Subway Sam’s Helping Hand at Christmas
Subway Sam was getting off the subway in Toronto, Ontario at the Bloor Street station. He saw a group of teens huddled around a young woman. The woman had three children with her. Two of the children were standing behind her while the other child was crying in the stroller. The woman had just finished doing some Christmas shopping. She had a ton of bags with her.
“Please leave the bags alone,” said the woman in tears. “Those are my children’s Christmas gifts.”
“Let’s see what is in them,” said one teen, about to rip the bag open.
“That is enough,” said Subway Sam sternly to the teens. “What if this woman was your mother and what if these children were you when you were younger? How would you feel if someone did that to you and your mother?”
The teen that had the bag in his hand, handed it back to the woman.
“I am so sorry,” said the teen remorsefully. “I would never want that to happen to me or my mother.”
“Why don’t you teens help this young woman out and carry her bags for her?” suggested Subway Sam. “I am sure she would appreciate the help.”
“Yes,” said the woman. “I really could use the help. Thank you kind sir.”
“My name is Subway Sam,” said Subway Sam, picking up one of the shopping bags the woman was trying to carry.
“My name is Mrs. Thompson,” said the woman. “It is nice to meet you. I have read a lot about you and how you help people in need on the subway.”

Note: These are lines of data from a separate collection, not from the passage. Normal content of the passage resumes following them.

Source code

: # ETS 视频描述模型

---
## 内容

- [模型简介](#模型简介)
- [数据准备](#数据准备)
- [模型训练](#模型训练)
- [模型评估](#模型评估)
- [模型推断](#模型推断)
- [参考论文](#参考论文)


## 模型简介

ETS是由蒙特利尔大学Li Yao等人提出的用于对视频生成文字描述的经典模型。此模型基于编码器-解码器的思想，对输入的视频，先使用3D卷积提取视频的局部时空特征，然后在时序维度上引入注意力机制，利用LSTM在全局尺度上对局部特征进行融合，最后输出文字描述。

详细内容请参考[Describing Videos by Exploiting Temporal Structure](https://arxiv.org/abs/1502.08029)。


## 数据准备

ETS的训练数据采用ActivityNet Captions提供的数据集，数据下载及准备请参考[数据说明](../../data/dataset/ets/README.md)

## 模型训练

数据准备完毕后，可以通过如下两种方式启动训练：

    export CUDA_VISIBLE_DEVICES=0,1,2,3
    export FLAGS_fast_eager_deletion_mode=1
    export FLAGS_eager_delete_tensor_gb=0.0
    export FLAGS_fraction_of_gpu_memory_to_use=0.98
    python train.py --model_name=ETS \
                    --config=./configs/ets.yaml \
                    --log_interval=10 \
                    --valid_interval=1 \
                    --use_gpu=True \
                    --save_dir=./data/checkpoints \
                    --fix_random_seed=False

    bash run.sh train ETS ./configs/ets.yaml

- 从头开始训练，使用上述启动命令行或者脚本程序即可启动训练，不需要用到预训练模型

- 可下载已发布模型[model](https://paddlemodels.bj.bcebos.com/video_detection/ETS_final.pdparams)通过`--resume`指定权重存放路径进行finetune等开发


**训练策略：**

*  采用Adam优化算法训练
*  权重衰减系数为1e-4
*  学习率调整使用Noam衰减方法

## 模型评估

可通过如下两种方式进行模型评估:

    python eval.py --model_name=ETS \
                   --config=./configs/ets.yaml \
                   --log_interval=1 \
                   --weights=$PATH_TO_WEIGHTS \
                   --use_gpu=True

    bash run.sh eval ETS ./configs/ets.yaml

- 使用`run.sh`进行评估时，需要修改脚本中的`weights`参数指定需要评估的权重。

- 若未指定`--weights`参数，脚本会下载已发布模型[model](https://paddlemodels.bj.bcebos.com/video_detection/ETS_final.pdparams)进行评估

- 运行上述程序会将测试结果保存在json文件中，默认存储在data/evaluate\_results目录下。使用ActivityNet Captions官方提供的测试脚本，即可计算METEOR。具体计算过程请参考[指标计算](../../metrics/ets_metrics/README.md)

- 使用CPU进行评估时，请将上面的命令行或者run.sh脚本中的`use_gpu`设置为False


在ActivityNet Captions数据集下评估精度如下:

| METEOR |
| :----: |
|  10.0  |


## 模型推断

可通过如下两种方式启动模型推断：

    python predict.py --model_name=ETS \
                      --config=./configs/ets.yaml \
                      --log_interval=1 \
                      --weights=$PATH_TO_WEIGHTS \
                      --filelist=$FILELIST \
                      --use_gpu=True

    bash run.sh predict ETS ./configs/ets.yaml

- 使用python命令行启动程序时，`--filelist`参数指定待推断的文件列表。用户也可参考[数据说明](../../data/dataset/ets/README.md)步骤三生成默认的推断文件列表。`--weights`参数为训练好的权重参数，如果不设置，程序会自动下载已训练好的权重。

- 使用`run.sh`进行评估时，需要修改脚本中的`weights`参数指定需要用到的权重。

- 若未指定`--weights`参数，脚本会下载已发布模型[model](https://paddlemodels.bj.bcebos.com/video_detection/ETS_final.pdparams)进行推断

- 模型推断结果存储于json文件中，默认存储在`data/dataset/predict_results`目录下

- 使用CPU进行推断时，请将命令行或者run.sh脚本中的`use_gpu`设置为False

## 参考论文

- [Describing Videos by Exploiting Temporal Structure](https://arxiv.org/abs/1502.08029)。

“So you’re Subway Sam,” said the teen that was going to rip Mrs. Thompson’s bag open. “My name is George. I have heard a lot about you as well. You are the famous subway hero.”
“I don’t know that I am a hero,” said Subway Sam as Mrs. Thompson, her children and the group of teens walked down the street. “I just help people when I can.”
“You are a hero,” said Mrs. Thompson. “And a very modest one at that. Thank you very much for helping me and my children out. George, thank you and your friends for helping us as well.”
“Merry Christmas,” said George, handing Mrs. Thompson the bag he was carrying once they reached her house.
“Merry Christmas to all of you,” said Mrs. Thompson, wiping tears from her eyes. “It is good to know that there is still some good left in this world.”